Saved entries
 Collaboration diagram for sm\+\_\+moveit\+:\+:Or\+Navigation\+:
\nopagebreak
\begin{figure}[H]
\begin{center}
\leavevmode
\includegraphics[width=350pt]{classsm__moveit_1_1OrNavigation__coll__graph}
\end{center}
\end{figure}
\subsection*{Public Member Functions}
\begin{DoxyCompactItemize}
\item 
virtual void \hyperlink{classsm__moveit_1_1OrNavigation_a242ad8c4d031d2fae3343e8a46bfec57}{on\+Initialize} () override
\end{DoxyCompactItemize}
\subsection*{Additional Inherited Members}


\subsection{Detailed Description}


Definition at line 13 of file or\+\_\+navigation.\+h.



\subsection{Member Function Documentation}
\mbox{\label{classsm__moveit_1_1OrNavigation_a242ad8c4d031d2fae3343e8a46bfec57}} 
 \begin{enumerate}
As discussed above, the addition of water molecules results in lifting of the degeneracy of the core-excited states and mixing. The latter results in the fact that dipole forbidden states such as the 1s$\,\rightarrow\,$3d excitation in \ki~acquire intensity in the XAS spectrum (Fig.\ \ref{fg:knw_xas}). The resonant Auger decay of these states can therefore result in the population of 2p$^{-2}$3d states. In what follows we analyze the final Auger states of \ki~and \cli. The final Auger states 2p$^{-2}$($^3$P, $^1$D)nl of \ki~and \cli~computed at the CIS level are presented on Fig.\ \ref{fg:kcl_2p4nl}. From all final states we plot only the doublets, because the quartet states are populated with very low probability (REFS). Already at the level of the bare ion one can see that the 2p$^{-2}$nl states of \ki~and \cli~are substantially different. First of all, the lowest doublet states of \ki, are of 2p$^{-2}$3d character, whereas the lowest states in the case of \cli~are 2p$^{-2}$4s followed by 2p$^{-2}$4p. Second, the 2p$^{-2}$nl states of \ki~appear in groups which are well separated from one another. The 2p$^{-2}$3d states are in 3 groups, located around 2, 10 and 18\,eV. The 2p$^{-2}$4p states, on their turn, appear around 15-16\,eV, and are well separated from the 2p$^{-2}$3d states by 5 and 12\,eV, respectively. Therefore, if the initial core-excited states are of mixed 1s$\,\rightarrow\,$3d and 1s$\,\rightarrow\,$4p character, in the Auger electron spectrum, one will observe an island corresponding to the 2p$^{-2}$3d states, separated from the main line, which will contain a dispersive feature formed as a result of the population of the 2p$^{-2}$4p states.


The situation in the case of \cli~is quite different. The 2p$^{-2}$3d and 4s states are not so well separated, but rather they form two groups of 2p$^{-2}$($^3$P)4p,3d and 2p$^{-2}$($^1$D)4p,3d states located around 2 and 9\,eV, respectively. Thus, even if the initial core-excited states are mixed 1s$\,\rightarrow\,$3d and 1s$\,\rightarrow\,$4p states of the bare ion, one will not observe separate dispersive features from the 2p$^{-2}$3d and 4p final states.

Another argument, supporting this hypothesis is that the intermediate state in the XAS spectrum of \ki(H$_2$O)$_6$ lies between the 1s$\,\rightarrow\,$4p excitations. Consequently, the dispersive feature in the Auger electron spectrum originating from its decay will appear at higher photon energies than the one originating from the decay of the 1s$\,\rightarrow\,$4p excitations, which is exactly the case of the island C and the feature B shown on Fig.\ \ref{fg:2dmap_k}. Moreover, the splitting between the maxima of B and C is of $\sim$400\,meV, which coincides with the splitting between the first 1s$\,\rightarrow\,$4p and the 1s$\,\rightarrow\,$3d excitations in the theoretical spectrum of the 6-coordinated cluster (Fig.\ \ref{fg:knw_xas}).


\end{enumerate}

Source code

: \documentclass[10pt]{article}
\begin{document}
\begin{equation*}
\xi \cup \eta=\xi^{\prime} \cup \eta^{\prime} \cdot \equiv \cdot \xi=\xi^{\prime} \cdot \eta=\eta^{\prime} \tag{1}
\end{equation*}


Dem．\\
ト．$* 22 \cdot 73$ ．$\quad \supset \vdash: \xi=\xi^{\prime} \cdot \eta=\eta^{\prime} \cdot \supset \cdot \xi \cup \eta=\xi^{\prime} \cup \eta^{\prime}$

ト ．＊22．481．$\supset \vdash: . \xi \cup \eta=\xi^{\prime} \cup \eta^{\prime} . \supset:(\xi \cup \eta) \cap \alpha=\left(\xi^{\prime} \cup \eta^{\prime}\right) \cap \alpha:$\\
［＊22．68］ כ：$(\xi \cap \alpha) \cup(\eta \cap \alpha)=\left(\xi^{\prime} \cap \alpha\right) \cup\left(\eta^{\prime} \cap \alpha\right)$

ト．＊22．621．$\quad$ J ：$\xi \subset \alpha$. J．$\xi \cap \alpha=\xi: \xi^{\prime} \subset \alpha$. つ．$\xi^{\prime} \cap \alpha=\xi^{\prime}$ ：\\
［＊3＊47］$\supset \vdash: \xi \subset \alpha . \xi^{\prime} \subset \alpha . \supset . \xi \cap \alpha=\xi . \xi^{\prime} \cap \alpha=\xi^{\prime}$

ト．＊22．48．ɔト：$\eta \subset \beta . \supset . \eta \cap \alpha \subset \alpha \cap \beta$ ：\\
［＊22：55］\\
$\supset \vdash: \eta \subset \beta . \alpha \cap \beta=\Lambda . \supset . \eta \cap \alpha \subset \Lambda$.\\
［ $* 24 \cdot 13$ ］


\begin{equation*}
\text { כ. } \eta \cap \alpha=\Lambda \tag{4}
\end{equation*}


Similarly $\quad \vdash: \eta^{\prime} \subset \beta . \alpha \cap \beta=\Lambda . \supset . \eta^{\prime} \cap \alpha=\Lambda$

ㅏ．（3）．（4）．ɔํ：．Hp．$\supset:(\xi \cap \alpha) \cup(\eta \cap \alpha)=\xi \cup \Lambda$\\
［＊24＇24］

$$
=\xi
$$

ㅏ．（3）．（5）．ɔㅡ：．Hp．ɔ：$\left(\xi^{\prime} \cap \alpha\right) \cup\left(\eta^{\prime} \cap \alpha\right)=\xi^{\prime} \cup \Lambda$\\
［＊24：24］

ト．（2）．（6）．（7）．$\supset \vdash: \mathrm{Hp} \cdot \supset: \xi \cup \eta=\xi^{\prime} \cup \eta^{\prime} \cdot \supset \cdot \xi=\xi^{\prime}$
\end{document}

### What the exercise asks:
When transcribing the data, keep every line exactly as it is.

### Response:
 Collaboration diagram for sm\+\_\+moveit\+:\+:Or\+Navigation\+:
\nopagebreak
\begin{figure}[H]
\begin{center}
\leavevmode
\includegraphics[width=350pt]{classsm__moveit_1_1OrNavigation__coll__graph}
\end{center}
\end{figure}
\subsection*{Public Member Functions}
\begin{DoxyCompactItemize}
\item 
virtual void \hyperlink{classsm__moveit_1_1OrNavigation_a242ad8c4d031d2fae3343e8a46bfec57}{on\+Initialize} () override
\end{DoxyCompactItemize}
\subsection*{Additional Inherited Members}


\subsection{Detailed Description}


Definition at line 13 of file or\+\_\+navigation.\+h.



\subsection{Member Function Documentation}
\mbox{\label{classsm__moveit_1_1OrNavigation_a242ad8c4d031d2fae3343e8a46bfec57}} 
 \begin{enumerate}
As discussed above, the addition of water molecules results in lifting of the degeneracy of the core-excited states and mixing. The latter results in the fact that dipole forbidden states such as the 1s$\,\rightarrow\,$3d excitation in \ki~acquire intensity in the XAS spectrum (Fig.\ \ref{fg:knw_xas}). The resonant Auger decay of these states can therefore result in the population of 2p$^{-2}$3d states. In what follows we analyze the final Auger states of \ki~and \cli. The final Auger states 2p$^{-2}$($^3$P, $^1$D)nl of \ki~and \cli~computed at the CIS level are presented on Fig.\ \ref{fg:kcl_2p4nl}. From all final states we plot only the doublets, because the quartet states are populated with very low probability (REFS). Already at the level of the bare ion one can see that the 2p$^{-2}$nl states of \ki~and \cli~are substantially different. First of all, the lowest doublet states of \ki, are of 2p$^{-2}$3d character, whereas the lowest states in the case of \cli~are 2p$^{-2}$4s followed by 2p$^{-2}$4p. Second, the 2p$^{-2}$nl states of \ki~appear in groups which are well separated from one another. The 2p$^{-2}$3d states are in 3 groups, located around 2, 10 and 18\,eV. The 2p$^{-2}$4p states, on their turn, appear around 15-16\,eV, and are well separated from the 2p$^{-2}$3d states by 5 and 12\,eV, respectively. Therefore, if the initial core-excited states are of mixed 1s$\,\rightarrow\,$3d and 1s$\,\rightarrow\,$4p character, in the Auger electron spectrum, one will observe an island corresponding to the 2p$^{-2}$3d states, separated from the main line, which will contain a dispersive feature formed as a result of the population of the 2p$^{-2}$4p states.


The situation in the case of \cli~is quite different. The 2p$^{-2}$3d and 4s states are not so well separated, but rather they form two groups of 2p$^{-2}$($^3$P)4p,3d and 2p$^{-2}$($^1$D)4p,3d states located around 2 and 9\,eV, respectively. Thus, even if the initial core-excited states are mixed 1s$\,\rightarrow\,$3d and 1s$\,\rightarrow\,$4p states of the bare ion, one will not observe separate dispersive features from the 2p$^{-2}$3d and 4p final states.

Another argument, supporting this hypothesis is that the intermediate state in the XAS spectrum of \ki(H$_2$O)$_6$ lies between the 1s$\,\rightarrow\,$4p excitations. Consequently, the dispersive feature in the Auger electron spectrum originating from its decay will appear at higher photon energies than the one originating from the decay of the 1s$\,\rightarrow\,$4p excitations, which is exactly the case of the island C and the feature B shown on Fig.\ \ref{fg:2dmap_k}. Moreover, the splitting between the maxima of B and C is of $\sim$400\,meV, which coincides with the splitting between the first 1s$\,\rightarrow\,$4p and the 1s$\,\rightarrow\,$3d excitations in the theoretical spectrum of the 6-coordinated cluster (Fig.\ \ref{fg:knw_xas}).


\end{enumerate}

Source code

: \documentclass[10pt]{article}
\begin{document}
\begin{equation*}
\xi \cup \eta=\xi^{\prime} \cup \eta^{\prime} \cdot \equiv \cdot \xi=\xi^{\prime} \cdot \eta=\eta^{\prime} \tag{1}
\end{equation*}


Dem．\\
ト．$* 22 \cdot 73$ ．$\quad \supset \vdash: \xi=\xi^{\prime} \cdot \eta=\eta^{\prime} \cdot \supset \cdot \xi \cup \eta=\xi^{\prime} \cup \eta^{\prime}$

ト ．＊22．481．$\supset \vdash: . \xi \cup \eta=\xi^{\prime} \cup \eta^{\prime} . \supset:(\xi \cup \eta) \cap \alpha=\left(\xi^{\prime} \cup \eta^{\prime}\right) \cap \alpha:$\\
［＊22．68］ כ：$(\xi \cap \alpha) \cup(\eta \cap \alpha)=\left(\xi^{\prime} \cap \alpha\right) \cup\left(\eta^{\prime} \cap \alpha\right)$

ト．＊22．621．$\quad$ J ：$\xi \subset \alpha$. J．$\xi \cap \alpha=\xi: \xi^{\prime} \subset \alpha$. つ．$\xi^{\prime} \cap \alpha=\xi^{\prime}$ ：\\
［＊3＊47］$\supset \vdash: \xi \subset \alpha . \xi^{\prime} \subset \alpha . \supset . \xi \cap \alpha=\xi . \xi^{\prime} \cap \alpha=\xi^{\prime}$

ト．＊22．48．ɔト：$\eta \subset \beta . \supset . \eta \cap \alpha \subset \alpha \cap \beta$ ：\\
［＊22：55］\\
$\supset \vdash: \eta \subset \beta . \alpha \cap \beta=\Lambda . \supset . \eta \cap \alpha \subset \Lambda$.\\
［ $* 24 \cdot 13$ ］


\begin{equation*}
\text { כ. } \eta \cap \alpha=\Lambda \tag{4}
\end{equation*}


Similarly $\quad \vdash: \eta^{\prime} \subset \beta . \alpha \cap \beta=\Lambda . \supset . \eta^{\prime} \cap \alpha=\Lambda$

ㅏ．（3）．（4）．ɔํ：．Hp．$\supset:(\xi \cap \alpha) \cup(\eta \cap \alpha)=\xi \cup \Lambda$\\
［＊24＇24］

$$
=\xi
$$

ㅏ．（3）．（5）．ɔㅡ：．Hp．ɔ：$\left(\xi^{\prime} \cap \alpha\right) \cup\left(\eta^{\prime} \cap \alpha\right)=\xi^{\prime} \cup \Lambda$\\
［＊24：24］

ト．（2）．（6）．（7）．$\supset \vdash: \mathrm{Hp} \cdot \supset: \xi \cup \eta=\xi^{\prime} \cup \eta^{\prime} \cdot \supset \cdot \xi=\xi^{\prime}$
\end{document}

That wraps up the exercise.